Sept. 12, 2012 -- Drivers in New Jersey and Pennsylvania may be in for a shock if they pull into a Lukoil gas station.
About 57 franchise owners are protesting on Wednesday against the price of gas charged by Lukoil North America, a subsidiary of the Russian corporation, OAO Lukoil. The owners have posted gas prices over $8 at their stations to draw attention to what they claim are the high prices charged to them that they must pass on to consumers.
"We are doing this because we are dying," said Khaled Kezbari, owner of three Lukoil gas stations in New Jersey. "Lukoil is charging us costs higher than the retail market. How can you compete? You cannot compete in the market like that."
Outside Kezbari's gas station in Mount Laurel, N.J., the price of gas is posted as $9.99 a gallon.
However, Kezbari, 46, said the gas station owners are not charging customers those high costs. They are only posting the prices for 24 hours in protest of the franchisees' high costs.
"It would be ridiculous if they charged that amount. We are trying to send a message to Lukoil so they know what our feelings are," he said.
Kezbari said he is charging consumers $3.79 a gallon for regular gas. He said franchisees have no choice but to pass on its higher costs to consumers. That has led to lower sales.
He said his business previously used to pump 6,000 gallons a day on average but now pumps 3,000 gallons a day.
State average gas prices in New Jersey are $3.79, according to Gasbuddy.com. But many dealers charge 10 to 20 cents a gallon less for regular, depending on where they get their gas. There are also discounts for those who pay cash.
The national average is $3.85 a gallon, according to the Department of Energy's weekly gas report.
The taxes, fees, rent and labor costs in New Jersey, which ban gas stations from allowing customers to operate the pumps, have also affected his bottom line.
"If I am paying 3 cents on the dollar for credit card fees, how can I survive?" he said.
Kezbari said Lukoil has slowly passed on additional costs to franchisees, including real estate taxes and building up-keep costs, so the company can make additional profit.

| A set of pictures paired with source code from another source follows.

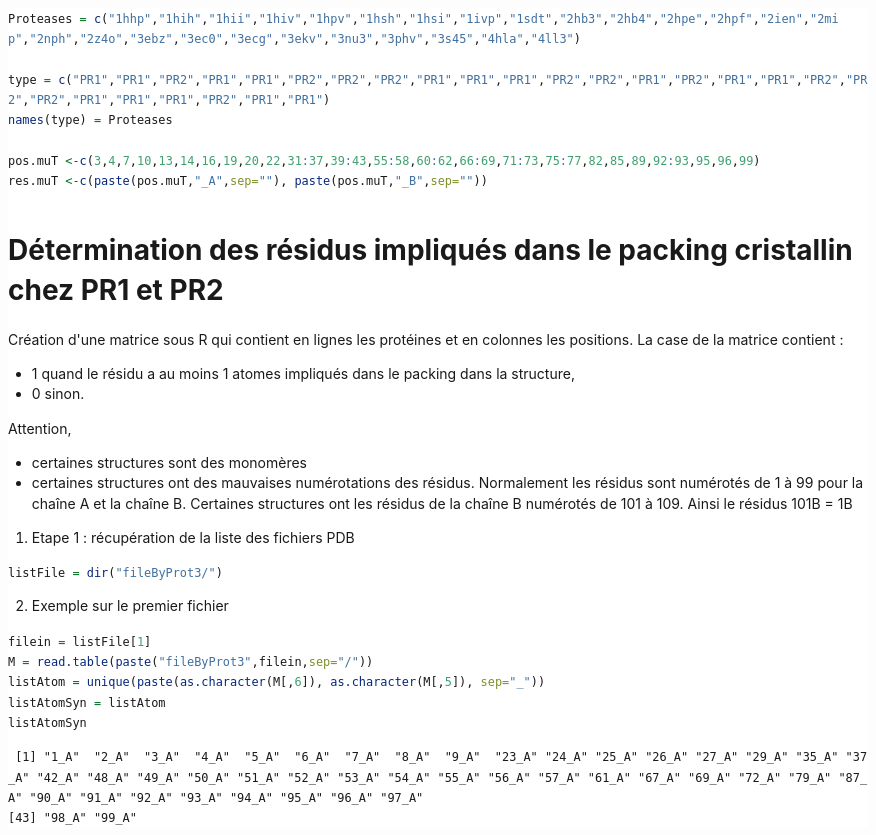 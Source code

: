
```r
Proteases = c("1hhp","1hih","1hii","1hiv","1hpv","1hsh","1hsi","1ivp","1sdt","2hb3","2hb4","2hpe","2hpf","2ien","2mip","2nph","2z4o","3ebz","3ec0","3ecg","3ekv","3nu3","3phv","3s45","4hla","4ll3")

type = c("PR1","PR1","PR2","PR1","PR1","PR2","PR2","PR2","PR1","PR1","PR1","PR2","PR2","PR1","PR2","PR1","PR1","PR2","PR2","PR2","PR1","PR1","PR1","PR2","PR1","PR1")
names(type) = Proteases

pos.muT <-c(3,4,7,10,13,14,16,19,20,22,31:37,39:43,55:58,60:62,66:69,71:73,75:77,82,85,89,92:93,95,96,99)
res.muT <-c(paste(pos.muT,"_A",sep=""), paste(pos.muT,"_B",sep=""))
```


# Détermination des résidus impliqués dans le packing cristallin chez PR1 et PR2 

Création d'une matrice sous R qui contient en lignes les protéines et en colonnes les positions. La case de la matrice contient : 

* 1 quand le résidu a au moins 1 atomes impliqués dans le packing dans la structure, 
* 0 sinon.


Attention, 

* certaines structures sont des monomères 
* certaines structures ont des mauvaises numérotations des résidus. Normalement les résidus sont numérotés de 1 à 99 pour la chaîne A et la chaîne B. Certaines structures ont les résidus de la chaîne B numérotés de 101 à 109.
Ainsi le résidus 101B = 1B


1. Etape 1 : récupération de la liste des fichiers PDB

```r
listFile = dir("fileByProt3/")
```

2. Exemple sur le premier fichier


```r
filein = listFile[1]
M = read.table(paste("fileByProt3",filein,sep="/"))
listAtom = unique(paste(as.character(M[,6]), as.character(M[,5]), sep="_"))
listAtomSyn = listAtom
listAtomSyn
```

```
 [1] "1_A"  "2_A"  "3_A"  "4_A"  "5_A"  "6_A"  "7_A"  "8_A"  "9_A"  "23_A" "24_A" "25_A" "26_A" "27_A" "29_A" "35_A" "37_A" "42_A" "48_A" "49_A" "50_A" "51_A" "52_A" "53_A" "54_A" "55_A" "56_A" "57_A" "61_A" "67_A" "69_A" "72_A" "79_A" "87_A" "90_A" "91_A" "92_A" "93_A" "94_A" "95_A" "96_A" "97_A"
[43] "98_A" "99_A"
```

A spokesman for Lukoil North America provided a statement to ABC News, saying the company values "our network of independent dealers."
"We deeply regret that the NJGCA, a trade lobbyist, has apparently encouraged public misstatements and ill-conceived actions which harm consumers, rather than engage in constructive dialogue. The NJGCA's efforts appear aimed at zone pricing, a commercially reasonable practice used by gasoline marketers for many years, which is fully compliant with New Jersey statutes governing the sale of motor fuel."
Zone pricing is the practice of gasoline suppliers charging more or less to stations based on their zip codes or other market factors.
Sal Risalvato, executive director of New Jersey Gasoline, C-Store, Automotive Association (NJGCA), the trade group organizing the protest, said the owners agreed to post a high price of their choice on their signs.
"Everybody said we're going to charge something that would be offensive and send a message to Lukoil," Risalvato said.
He said this is the first time the trade group has protested in this manner, though they have been in discussions with Lukoil for the past few years.
Risalvato, who owned a gasoline service station for 23 years in New Jersey, said he is also trying to reach Lukoil dealers in New York and Connecticut.
Kezbari said his customers have so far shown their support of the franchisees. He and some of the other owners are providing a phone number to customers to the Lukoil main office.
"Regular customers say they understand and, 'We're going to call that number,'" he said.